The complainant said that he did see through the transaction. He thought it could happen. The attorney reassured him that she would protect him. The attorney said that she had done business with Mr. McLeod and she would take care of the complainant. Counsel for the attorney put a hypothetical question to the complainant which was posited in this way. “If the three places that the complainant referred the attorney to had done business with the Trust Services wouldn’t the Trust Services be the client of the attorney?

The panel then intervened and said that the exhibits produced showed that the attorney prepared the documents for and on behalf of the complainant and he paid money. He was the attorney’s client. So what is the Defence of the attorney? Counsel for the attorney said that the attorney’s response is contained in the letter sent to the GLC for the attorney. Counsel then said that the complainant was not the client of the attorney. The complainant instructed her to prepare the documents. She did that. The complainant lost his money, and with that the attorney discharged her responsibility as an Attorney-at-law and that’s it. The complainant is going further, he is asking the attorney to underwrite. He claimed that the attorney fraudulently converted his funds.

Counsel for the attorney then asked whether or not his complaint is that the complainant believes that the attorney took his money. The complainant said yes. Counsel then suggested to the complainant that his complaint is not about her being his attorney but about money. The complainant then again read the letter of the 12th September 2008, from the attorney to him and exhibited to his affidavit in support of the complaint. The attorney gave him a cheque for $15,000.00 US which was dishonoured.

He said that the attorney did not ask him to hold the cheque before lodging it. The only funds that have been repaid to him is a sum for $34,000.00US. The attorney drew that cheque from the Bank of Nova Scotia. After the complainant did not receive the return of his money, he met with the attorney, Mr. McLeod and a Mr. Steve Smith. He was a person who got involved in the whole situation.

The complainant stated why he was called. He said Mr. Smith advised the complainant in the presence of the attorney that the Lawrences were soliciting money from him to pay to the complainant. Mr. Smith said that before he released any money he would have to sit and speak to all parties involved. He Identified himself as being a friend of Mr. Lawrence not of the attorney. The meeting took place at the Liguanea Club. Mr. McLeod told the complainant at that meeting that he had done all that he was supposed to do in that he had paid back the entire amount of interest in the sum of $132,000.00 US to the attorney. He had first wired a sum of $100,000.00 and then a sum of $32,000.00.

The complainant said that Mr. McLeod was essentially saying the same thing that the attorney’s letter of the 12th September 2008 said. The principal was to be wired to the BVI account. There was a business plan involving Mr. Brady and US$50,000 was to be paid to Mr. Brady for him to effect the release of the business plan. The principal was the cash management company. He did not make any attempt at the cash management company. He reaffirmed that the attorney told him that the money was going to be transferred to his account. The complainant said that attorney was still at 26 East Street.
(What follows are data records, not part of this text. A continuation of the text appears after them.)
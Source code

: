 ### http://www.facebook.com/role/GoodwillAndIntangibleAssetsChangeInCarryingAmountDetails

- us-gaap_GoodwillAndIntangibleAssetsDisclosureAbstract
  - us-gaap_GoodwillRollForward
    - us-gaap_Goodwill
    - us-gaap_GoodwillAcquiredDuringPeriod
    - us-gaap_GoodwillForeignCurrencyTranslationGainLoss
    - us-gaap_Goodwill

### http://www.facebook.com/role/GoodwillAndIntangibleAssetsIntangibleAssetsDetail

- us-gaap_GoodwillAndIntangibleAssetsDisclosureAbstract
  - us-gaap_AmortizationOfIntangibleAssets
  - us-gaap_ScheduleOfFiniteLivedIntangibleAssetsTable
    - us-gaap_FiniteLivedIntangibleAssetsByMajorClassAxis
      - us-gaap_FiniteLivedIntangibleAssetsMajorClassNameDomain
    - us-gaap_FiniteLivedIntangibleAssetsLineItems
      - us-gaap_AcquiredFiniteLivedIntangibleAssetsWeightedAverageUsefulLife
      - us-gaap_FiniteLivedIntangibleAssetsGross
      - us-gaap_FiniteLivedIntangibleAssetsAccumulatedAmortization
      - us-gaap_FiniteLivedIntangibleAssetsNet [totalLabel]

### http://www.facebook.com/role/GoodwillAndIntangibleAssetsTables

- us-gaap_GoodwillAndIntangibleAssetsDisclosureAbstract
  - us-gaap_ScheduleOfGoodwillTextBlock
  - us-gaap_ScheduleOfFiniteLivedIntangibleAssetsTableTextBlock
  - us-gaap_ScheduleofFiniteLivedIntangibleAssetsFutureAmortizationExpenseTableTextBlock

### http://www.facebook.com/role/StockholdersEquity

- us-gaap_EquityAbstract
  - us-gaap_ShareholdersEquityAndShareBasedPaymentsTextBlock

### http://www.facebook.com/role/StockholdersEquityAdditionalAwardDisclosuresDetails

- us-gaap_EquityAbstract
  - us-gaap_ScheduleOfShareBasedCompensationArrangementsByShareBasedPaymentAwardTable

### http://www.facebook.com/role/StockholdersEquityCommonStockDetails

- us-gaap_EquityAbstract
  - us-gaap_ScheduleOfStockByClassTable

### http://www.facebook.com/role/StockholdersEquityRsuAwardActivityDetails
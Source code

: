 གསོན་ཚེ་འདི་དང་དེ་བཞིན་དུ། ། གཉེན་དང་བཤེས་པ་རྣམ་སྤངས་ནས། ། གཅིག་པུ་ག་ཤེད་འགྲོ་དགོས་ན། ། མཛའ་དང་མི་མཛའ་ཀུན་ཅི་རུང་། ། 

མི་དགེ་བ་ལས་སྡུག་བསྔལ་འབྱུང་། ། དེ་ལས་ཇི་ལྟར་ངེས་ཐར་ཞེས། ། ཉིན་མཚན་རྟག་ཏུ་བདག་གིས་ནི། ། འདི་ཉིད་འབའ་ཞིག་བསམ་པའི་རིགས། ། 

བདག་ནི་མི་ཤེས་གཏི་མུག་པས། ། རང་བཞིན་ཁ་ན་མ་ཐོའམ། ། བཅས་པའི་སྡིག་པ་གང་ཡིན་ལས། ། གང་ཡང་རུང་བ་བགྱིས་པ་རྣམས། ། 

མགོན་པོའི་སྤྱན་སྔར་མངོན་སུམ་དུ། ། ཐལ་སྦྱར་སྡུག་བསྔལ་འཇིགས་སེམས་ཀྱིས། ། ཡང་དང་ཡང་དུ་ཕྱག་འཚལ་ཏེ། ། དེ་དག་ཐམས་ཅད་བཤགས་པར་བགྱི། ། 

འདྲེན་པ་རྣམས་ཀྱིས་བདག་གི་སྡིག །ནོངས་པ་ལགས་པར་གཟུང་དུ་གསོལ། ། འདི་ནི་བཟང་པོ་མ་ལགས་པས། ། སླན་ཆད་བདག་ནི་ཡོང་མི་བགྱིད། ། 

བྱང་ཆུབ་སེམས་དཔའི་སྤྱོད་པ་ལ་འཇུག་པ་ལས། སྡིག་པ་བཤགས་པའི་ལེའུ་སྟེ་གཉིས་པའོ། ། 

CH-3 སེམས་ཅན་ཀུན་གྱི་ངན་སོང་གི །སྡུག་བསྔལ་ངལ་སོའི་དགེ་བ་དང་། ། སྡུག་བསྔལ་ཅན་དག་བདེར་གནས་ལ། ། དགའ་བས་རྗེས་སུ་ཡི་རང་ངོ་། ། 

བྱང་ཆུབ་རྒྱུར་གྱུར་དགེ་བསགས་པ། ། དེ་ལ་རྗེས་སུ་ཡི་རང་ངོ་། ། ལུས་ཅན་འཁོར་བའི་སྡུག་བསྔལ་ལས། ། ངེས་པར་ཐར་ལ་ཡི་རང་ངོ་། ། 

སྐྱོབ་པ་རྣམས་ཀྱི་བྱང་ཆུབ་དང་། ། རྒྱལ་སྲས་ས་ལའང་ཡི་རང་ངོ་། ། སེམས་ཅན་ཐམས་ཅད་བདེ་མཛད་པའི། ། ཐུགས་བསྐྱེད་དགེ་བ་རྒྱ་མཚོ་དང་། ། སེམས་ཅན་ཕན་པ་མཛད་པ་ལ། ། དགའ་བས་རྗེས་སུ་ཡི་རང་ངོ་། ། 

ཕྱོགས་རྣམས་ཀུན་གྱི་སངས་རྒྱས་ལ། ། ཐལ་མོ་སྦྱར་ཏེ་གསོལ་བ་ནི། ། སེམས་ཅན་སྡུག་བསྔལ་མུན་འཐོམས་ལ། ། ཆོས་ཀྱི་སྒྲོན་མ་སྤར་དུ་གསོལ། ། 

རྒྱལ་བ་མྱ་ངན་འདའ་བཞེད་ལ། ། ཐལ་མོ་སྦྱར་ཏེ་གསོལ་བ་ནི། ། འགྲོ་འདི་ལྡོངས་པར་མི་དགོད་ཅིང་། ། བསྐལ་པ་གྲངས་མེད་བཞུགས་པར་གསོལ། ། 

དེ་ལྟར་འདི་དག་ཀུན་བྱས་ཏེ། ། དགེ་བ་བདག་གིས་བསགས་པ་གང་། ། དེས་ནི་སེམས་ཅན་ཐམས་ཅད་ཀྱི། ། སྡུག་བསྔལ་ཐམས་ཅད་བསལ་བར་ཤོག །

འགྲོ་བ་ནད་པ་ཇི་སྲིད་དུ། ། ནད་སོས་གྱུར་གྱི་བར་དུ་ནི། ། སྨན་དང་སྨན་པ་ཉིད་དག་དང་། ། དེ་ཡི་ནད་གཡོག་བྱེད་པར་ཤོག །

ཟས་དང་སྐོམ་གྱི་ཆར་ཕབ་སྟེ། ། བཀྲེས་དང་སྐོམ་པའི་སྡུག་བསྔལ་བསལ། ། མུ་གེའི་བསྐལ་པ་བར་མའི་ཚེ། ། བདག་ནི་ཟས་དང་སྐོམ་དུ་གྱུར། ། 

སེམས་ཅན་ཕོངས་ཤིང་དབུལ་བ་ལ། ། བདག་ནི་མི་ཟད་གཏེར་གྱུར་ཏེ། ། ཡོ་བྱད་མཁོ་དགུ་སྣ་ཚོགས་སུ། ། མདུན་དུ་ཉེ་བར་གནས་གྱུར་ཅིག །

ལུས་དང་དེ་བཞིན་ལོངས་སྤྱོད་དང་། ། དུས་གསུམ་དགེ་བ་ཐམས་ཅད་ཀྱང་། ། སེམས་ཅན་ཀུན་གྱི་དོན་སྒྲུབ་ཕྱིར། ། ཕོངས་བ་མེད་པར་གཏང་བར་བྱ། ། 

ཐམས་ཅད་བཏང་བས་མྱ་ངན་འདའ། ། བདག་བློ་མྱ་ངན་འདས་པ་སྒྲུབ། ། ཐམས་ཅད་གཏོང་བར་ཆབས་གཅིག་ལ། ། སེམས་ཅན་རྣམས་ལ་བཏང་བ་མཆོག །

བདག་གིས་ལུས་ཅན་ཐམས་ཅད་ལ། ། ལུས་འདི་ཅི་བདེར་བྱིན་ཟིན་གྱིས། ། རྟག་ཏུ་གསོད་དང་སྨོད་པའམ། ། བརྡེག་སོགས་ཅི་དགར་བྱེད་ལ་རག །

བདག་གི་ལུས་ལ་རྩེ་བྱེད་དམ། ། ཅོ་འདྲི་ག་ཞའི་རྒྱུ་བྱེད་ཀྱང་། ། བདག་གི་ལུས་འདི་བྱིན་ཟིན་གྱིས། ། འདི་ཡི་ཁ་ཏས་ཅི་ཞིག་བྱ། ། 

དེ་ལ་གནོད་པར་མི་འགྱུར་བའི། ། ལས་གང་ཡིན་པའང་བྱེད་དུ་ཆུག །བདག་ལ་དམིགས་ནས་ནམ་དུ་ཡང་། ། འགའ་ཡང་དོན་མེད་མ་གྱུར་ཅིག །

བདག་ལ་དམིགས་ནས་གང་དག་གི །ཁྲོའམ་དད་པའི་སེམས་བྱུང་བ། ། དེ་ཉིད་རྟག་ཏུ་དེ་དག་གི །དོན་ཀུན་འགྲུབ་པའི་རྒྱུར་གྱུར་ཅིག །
That was the end of the complainant’s evidence. The complaint was adjourned to the 18th July 2014 for continuation.

THE EVIDENCE OF MR. HUBERT BARRINGTON JAMES given on the 18th July 2014:

The hearing of the complaint continued. This witness was sworn and gave evidence. In response to questions from counsel for the complainant he said that he is Hubert Barrington James and he lives at 14 Marcine Drive Bull Bay and his mailing address Is 47 Beaston Street. He identified his affidavit dated the 17th October 2013 and this affidavit was admitted in evidence as exhibit 6 and the panel ruled that this affidavit should stand as his examination in chief.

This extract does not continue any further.